Activity >> Word for word, restate each entry that appears below.

[Data records]
------------------------------------------------------------
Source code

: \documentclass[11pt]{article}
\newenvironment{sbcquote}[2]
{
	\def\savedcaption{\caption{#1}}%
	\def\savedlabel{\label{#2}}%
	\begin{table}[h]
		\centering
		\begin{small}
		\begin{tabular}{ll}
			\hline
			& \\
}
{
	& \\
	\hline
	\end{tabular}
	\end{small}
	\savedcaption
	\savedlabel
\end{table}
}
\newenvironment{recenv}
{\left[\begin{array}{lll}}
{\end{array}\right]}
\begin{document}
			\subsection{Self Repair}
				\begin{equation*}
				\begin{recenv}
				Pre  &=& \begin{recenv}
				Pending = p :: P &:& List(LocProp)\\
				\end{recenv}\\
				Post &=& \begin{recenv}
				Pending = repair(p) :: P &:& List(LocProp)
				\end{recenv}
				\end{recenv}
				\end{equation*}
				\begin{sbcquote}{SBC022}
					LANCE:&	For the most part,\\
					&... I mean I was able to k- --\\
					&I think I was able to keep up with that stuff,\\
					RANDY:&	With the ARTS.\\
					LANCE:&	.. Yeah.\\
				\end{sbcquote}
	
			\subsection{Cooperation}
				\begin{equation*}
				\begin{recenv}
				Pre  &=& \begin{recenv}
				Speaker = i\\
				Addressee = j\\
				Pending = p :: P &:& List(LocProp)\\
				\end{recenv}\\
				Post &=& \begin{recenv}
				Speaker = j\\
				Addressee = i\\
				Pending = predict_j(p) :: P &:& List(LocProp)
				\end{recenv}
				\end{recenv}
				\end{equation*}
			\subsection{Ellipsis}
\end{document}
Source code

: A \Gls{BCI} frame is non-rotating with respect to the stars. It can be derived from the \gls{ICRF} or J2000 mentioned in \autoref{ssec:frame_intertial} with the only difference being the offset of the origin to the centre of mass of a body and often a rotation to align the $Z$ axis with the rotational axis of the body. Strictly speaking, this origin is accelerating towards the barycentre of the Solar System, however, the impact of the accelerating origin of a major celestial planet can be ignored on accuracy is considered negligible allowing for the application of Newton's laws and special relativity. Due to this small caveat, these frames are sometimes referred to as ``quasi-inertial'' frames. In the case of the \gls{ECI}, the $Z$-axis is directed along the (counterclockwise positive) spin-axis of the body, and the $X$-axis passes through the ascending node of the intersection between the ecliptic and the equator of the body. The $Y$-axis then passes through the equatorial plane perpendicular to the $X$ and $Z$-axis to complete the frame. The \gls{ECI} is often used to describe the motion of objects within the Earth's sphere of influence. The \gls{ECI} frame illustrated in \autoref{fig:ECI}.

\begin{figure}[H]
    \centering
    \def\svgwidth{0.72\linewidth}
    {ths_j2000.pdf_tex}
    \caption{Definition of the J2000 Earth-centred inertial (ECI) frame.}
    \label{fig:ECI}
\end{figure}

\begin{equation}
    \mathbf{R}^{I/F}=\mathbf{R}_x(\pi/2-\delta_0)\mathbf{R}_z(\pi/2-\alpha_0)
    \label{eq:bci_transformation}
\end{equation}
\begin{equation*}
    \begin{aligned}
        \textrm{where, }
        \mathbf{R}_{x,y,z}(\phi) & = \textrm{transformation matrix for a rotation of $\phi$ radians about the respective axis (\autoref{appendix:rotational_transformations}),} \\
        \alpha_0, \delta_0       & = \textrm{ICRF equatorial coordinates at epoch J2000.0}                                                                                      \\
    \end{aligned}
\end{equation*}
------------------------------------------------------------
Exercise output >>
Source code

: \documentclass[11pt]{article}
\newenvironment{sbcquote}[2]
{
	\def\savedcaption{\caption{#1}}%
	\def\savedlabel{\label{#2}}%
	\begin{table}[h]
		\centering
		\begin{small}
		\begin{tabular}{ll}
			\hline
			& \\
}
{
	& \\
	\hline
	\end{tabular}
	\end{small}
	\savedcaption
	\savedlabel
\end{table}
}
\newenvironment{recenv}
{\left[\begin{array}{lll}}
{\end{array}\right]}
\begin{document}
			\subsection{Self Repair}
				\begin{equation*}
				\begin{recenv}
				Pre  &=& \begin{recenv}
				Pending = p :: P &:& List(LocProp)\\
				\end{recenv}\\
				Post &=& \begin{recenv}
				Pending = repair(p) :: P &:& List(LocProp)
				\end{recenv}
				\end{recenv}
				\end{equation*}
				\begin{sbcquote}{SBC022}
					LANCE:&	For the most part,\\
					&... I mean I was able to k- --\\
					&I think I was able to keep up with that stuff,\\
					RANDY:&	With the ARTS.\\
					LANCE:&	.. Yeah.\\
				\end{sbcquote}
	
			\subsection{Cooperation}
				\begin{equation*}
				\begin{recenv}
				Pre  &=& \begin{recenv}
				Speaker = i\\
				Addressee = j\\
				Pending = p :: P &:& List(LocProp)\\
				\end{recenv}\\
				Post &=& \begin{recenv}
				Speaker = j\\
				Addressee = i\\
				Pending = predict_j(p) :: P &:& List(LocProp)
				\end{recenv}
				\end{recenv}
				\end{equation*}
			\subsection{Ellipsis}
\end{document}
Source code

: A \Gls{BCI} frame is non-rotating with respect to the stars. It can be derived from the \gls{ICRF} or J2000 mentioned in \autoref{ssec:frame_intertial} with the only difference being the offset of the origin to the centre of mass of a body and often a rotation to align the $Z$ axis with the rotational axis of the body. Strictly speaking, this origin is accelerating towards the barycentre of the Solar System, however, the impact of the accelerating origin of a major celestial planet can be ignored on accuracy is considered negligible allowing for the application of Newton's laws and special relativity. Due to this small caveat, these frames are sometimes referred to as ``quasi-inertial'' frames. In the case of the \gls{ECI}, the $Z$-axis is directed along the (counterclockwise positive) spin-axis of the body, and the $X$-axis passes through the ascending node of the intersection between the ecliptic and the equator of the body. The $Y$-axis then passes through the equatorial plane perpendicular to the $X$ and $Z$-axis to complete the frame. The \gls{ECI} is often used to describe the motion of objects within the Earth's sphere of influence. The \gls{ECI} frame illustrated in \autoref{fig:ECI}.

\begin{figure}[H]
    \centering
    \def\svgwidth{0.72\linewidth}
    {ths_j2000.pdf_tex}
    \caption{Definition of the J2000 Earth-centred inertial (ECI) frame.}
    \label{fig:ECI}
\end{figure}

\begin{equation}
    \mathbf{R}^{I/F}=\mathbf{R}_x(\pi/2-\delta_0)\mathbf{R}_z(\pi/2-\alpha_0)
    \label{eq:bci_transformation}
\end{equation}
\begin{equation*}
    \begin{aligned}
        \textrm{where, }
        \mathbf{R}_{x,y,z}(\phi) & = \textrm{transformation matrix for a rotation of $\phi$ radians about the respective axis (\autoref{appendix:rotational_transformations}),} \\
        \alpha_0, \delta_0       & = \textrm{ICRF equatorial coordinates at epoch J2000.0}                                                                                      \\
    \end{aligned}
\end{equation*}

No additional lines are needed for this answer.